───── Entries provided
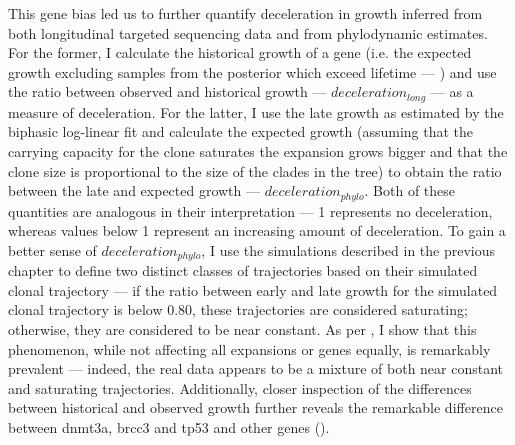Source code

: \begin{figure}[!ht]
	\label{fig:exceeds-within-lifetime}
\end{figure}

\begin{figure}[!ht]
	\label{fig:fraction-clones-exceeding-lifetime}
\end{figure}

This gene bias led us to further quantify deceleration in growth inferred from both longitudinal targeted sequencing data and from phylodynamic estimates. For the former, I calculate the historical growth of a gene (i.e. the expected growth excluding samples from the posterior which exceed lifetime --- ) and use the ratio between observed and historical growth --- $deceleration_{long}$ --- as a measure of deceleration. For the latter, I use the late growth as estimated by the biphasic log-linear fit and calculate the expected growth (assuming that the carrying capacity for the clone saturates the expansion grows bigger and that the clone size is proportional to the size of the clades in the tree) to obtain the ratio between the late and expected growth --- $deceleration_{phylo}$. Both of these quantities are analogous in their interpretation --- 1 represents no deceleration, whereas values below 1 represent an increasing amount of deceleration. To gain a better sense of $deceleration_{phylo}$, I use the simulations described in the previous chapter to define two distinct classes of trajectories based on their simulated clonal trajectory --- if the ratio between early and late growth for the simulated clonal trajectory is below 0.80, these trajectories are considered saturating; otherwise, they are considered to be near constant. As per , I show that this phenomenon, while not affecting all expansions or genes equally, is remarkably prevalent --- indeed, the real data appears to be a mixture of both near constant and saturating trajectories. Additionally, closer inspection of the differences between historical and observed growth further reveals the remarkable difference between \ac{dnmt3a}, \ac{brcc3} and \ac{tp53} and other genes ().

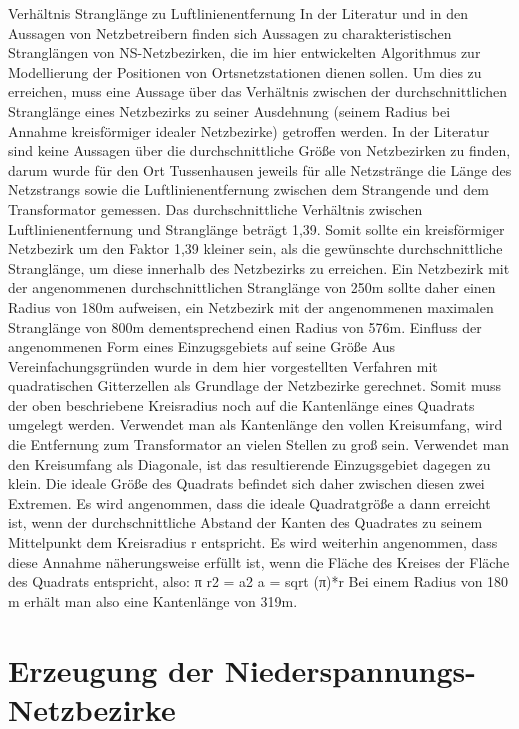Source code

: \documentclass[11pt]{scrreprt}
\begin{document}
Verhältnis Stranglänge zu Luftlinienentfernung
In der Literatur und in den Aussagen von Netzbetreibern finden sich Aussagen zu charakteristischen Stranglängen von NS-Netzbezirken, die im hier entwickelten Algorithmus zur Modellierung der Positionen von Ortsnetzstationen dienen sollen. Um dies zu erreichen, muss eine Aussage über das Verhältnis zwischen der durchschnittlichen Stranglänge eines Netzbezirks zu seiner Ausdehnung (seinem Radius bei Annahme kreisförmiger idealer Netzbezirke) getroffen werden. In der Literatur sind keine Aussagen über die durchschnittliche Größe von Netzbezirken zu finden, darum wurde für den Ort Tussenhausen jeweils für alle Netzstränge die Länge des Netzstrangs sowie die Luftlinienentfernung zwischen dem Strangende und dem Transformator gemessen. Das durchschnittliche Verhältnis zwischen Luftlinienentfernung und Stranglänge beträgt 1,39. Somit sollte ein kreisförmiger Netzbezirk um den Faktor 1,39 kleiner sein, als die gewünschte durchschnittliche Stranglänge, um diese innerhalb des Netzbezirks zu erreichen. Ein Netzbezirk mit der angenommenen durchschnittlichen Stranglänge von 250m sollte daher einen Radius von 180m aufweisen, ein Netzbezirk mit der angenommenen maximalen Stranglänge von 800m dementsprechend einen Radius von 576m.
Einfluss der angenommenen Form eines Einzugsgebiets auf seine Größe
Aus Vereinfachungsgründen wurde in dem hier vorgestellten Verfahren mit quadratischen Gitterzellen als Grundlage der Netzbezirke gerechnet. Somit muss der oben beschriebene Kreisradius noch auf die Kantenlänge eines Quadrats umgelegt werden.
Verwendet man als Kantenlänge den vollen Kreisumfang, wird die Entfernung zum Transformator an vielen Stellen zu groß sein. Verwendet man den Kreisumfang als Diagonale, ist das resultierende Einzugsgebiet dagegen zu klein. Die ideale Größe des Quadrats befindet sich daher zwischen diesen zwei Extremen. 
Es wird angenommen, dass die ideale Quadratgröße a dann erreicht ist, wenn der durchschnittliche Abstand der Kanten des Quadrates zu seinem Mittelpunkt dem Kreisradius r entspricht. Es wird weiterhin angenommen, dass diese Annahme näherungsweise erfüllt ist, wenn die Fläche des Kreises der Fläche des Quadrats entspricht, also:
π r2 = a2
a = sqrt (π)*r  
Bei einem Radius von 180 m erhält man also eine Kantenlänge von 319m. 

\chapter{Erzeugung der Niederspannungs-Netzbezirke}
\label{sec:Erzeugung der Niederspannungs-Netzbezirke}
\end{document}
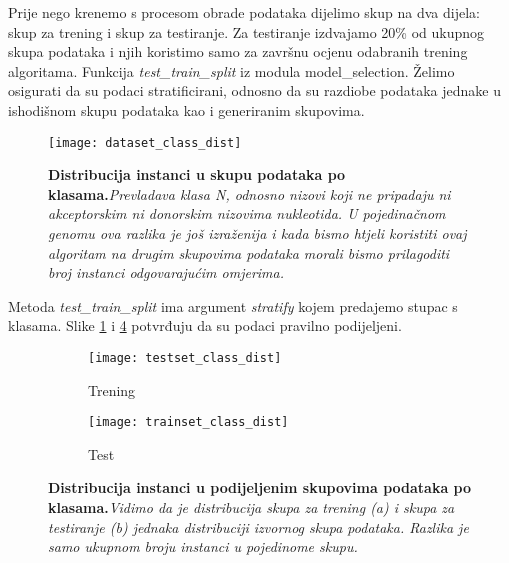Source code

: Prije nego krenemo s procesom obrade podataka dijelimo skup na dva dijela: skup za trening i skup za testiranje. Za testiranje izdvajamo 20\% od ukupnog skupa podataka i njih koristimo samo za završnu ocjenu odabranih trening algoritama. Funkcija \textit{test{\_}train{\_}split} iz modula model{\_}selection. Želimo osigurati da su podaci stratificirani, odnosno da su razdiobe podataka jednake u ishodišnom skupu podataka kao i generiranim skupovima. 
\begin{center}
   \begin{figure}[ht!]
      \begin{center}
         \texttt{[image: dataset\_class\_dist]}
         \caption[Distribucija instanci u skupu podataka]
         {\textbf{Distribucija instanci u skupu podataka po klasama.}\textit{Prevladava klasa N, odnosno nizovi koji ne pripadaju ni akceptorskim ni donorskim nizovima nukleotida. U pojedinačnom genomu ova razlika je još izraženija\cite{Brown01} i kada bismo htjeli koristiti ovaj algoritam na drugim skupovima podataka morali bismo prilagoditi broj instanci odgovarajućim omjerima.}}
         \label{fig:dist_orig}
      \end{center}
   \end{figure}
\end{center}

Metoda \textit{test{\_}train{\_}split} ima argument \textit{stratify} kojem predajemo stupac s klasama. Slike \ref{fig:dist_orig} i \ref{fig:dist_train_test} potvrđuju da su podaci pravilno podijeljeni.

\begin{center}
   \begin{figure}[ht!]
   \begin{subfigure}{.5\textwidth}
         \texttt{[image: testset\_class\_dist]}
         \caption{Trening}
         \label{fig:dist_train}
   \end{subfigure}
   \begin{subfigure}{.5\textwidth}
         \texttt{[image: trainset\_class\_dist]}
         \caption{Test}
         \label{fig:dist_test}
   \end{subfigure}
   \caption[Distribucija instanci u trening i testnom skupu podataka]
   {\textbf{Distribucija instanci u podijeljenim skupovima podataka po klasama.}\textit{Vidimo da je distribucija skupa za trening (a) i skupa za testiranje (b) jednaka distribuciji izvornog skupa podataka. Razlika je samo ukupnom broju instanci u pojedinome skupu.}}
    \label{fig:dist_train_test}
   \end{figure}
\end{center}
──────────
───── Entries provided
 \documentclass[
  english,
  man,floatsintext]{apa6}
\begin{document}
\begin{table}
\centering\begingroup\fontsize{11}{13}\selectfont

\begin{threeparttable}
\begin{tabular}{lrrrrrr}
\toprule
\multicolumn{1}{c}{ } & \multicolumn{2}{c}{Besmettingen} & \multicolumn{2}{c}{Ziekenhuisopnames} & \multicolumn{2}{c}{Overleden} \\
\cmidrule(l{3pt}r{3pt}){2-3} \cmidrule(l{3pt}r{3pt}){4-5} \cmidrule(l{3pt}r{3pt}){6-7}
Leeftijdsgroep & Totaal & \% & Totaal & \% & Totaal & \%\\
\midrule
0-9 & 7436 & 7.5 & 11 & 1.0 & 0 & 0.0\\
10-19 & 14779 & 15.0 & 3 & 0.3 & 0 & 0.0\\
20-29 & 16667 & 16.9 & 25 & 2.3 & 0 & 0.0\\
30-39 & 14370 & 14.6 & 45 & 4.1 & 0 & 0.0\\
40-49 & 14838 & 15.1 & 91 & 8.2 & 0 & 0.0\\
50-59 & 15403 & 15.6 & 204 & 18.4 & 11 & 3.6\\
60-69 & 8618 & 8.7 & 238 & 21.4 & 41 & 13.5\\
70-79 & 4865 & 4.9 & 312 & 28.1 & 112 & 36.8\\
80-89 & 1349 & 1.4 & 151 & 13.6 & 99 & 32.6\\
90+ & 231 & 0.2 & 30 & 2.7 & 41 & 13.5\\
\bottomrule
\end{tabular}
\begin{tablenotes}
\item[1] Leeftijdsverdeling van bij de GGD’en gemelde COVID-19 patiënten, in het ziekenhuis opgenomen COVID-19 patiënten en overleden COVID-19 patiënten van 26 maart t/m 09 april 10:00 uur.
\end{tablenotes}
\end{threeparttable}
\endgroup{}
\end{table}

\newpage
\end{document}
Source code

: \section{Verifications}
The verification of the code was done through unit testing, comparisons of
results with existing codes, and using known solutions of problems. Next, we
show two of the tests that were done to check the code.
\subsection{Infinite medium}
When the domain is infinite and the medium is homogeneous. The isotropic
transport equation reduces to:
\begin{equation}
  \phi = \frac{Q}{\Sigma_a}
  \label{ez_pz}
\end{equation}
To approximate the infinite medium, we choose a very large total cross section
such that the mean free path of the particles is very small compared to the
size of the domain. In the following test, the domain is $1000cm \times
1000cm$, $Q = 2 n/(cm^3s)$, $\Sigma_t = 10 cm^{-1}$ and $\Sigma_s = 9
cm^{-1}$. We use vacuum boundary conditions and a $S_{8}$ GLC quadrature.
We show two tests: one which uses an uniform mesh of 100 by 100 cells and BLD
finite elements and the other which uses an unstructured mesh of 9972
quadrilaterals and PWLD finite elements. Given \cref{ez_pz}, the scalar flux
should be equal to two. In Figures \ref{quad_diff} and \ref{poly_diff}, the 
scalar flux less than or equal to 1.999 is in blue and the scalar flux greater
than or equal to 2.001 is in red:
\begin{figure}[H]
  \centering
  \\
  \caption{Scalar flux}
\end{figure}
──────────
Task objective:
The string "testiranje" marks the lines to copy; report each of them from the data above.

Completed task:
: Prije nego krenemo s procesom obrade podataka dijelimo skup na dva dijela: skup za trening i skup za testiranje. Za testiranje izdvajamo 20\% od ukupnog skupa podataka i njih koristimo samo za završnu ocjenu odabranih trening algoritama. Funkcija \textit{test{\_}train{\_}split} iz modula model{\_}selection. Želimo osigurati da su podaci stratificirani, odnosno da su razdiobe podataka jednake u ishodišnom skupu podataka kao i generiranim skupovima. 
   {\textbf{Distribucija instanci u podijeljenim skupovima podataka po klasama.}\textit{Vidimo da je distribucija skupa za trening (a) i skupa za testiranje (b) jednaka distribuciji izvornog skupa podataka. Razlika je samo ukupnom broju instanci u pojedinome skupu.}}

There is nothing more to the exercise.